Repeat verbatim the lines of the data below, beginning with the line containing "Mutating now strictly" and continuing to the end.
════════════════════
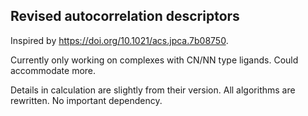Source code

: ## Revised autocorrelation descriptors

Inspired by https://doi.org/10.1021/acs.jpca.7b08750.

Currently only working on complexes with CN/NN type ligands. Could accommodate more. 

Details in calculation are slightly from their version. All algorithms are rewritten. No important dependency.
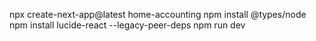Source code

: npx create-next-app@latest home-accounting
 npm install @types/node
 npm install lucide-react --legacy-peer-deps
  npm run dev
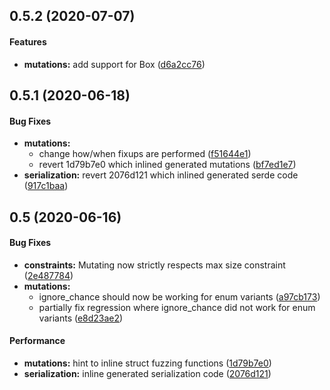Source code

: <a name="0.5.2"></a>
## 0.5.2 (2020-07-07)


#### Features

* **mutations:**  add support for Box<T> ([d6a2cc76](https://github.com/microsoft/lain/commit/d6a2cc76a3bffdb9719c9a385be33f4e29f70769))



<a name="0.5.1"></a>
## 0.5.1 (2020-06-18)


#### Bug Fixes

* **mutations:**
  *  change how/when fixups are performed ([f51644e1](https://github.com/microsoft/lain/commit/f51644e1bd86f46586a7b24e26183082f6b33a94))
  *  revert 1d79b7e0 which inlined generated mutations ([bf7ed1e7](https://github.com/microsoft/lain/commit/bf7ed1e77de5f29bc37ac06a2016b01734478545))
* **serialization:**  revert 2076d121 which inlined generated serde code ([917c1baa](https://github.com/microsoft/lain/commit/917c1baa7d4a54c5faf404542e7ac3609741ebba))



<a name="0.5"></a>
## 0.5 (2020-06-16)


#### Bug Fixes

* **constraints:**  Mutating now strictly respects max size constraint ([2e487784](https://github.com/microsoft/lain/commit/2e4877845d9a02df736944dbe09e56f3daf86cab))
* **mutations:**
  *  ignore_chance should now be working for enum variants ([a97cb173](https://github.com/microsoft/lain/commit/a97cb173f4b20f6f1923279d007a9fe9538c94fb))
  *  partially fix regression where ignore_chance did not work for enum variants ([e8d23ae2](https://github.com/microsoft/lain/commit/e8d23ae2768292a89e015b3faf73eee4bc9ca3af))

#### Performance

* **mutations:**  hint to inline struct fuzzing functions ([1d79b7e0](https://github.com/microsoft/lain/commit/1d79b7e0732f6a3ef39e302e50fd5f79640cd143))
* **serialization:**  inline generated serialization code ([2076d121](https://github.com/microsoft/lain/commit/2076d121caaab15300163e284a706a55b42553c6))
════════════════════
_Expected answer_
* **constraints:**  Mutating now strictly respects max size constraint ([2e487784](https://github.com/microsoft/lain/commit/2e4877845d9a02df736944dbe09e56f3daf86cab))
* **mutations:**
  *  ignore_chance should now be working for enum variants ([a97cb173](https://github.com/microsoft/lain/commit/a97cb173f4b20f6f1923279d007a9fe9538c94fb))
  *  partially fix regression where ignore_chance did not work for enum variants ([e8d23ae2](https://github.com/microsoft/lain/commit/e8d23ae2768292a89e015b3faf73eee4bc9ca3af))

#### Performance

* **mutations:**  hint to inline struct fuzzing functions ([1d79b7e0](https://github.com/microsoft/lain/commit/1d79b7e0732f6a3ef39e302e50fd5f79640cd143))
* **serialization:**  inline generated serialization code ([2076d121](https://github.com/microsoft/lain/commit/2076d121caaab15300163e284a706a55b42553c6))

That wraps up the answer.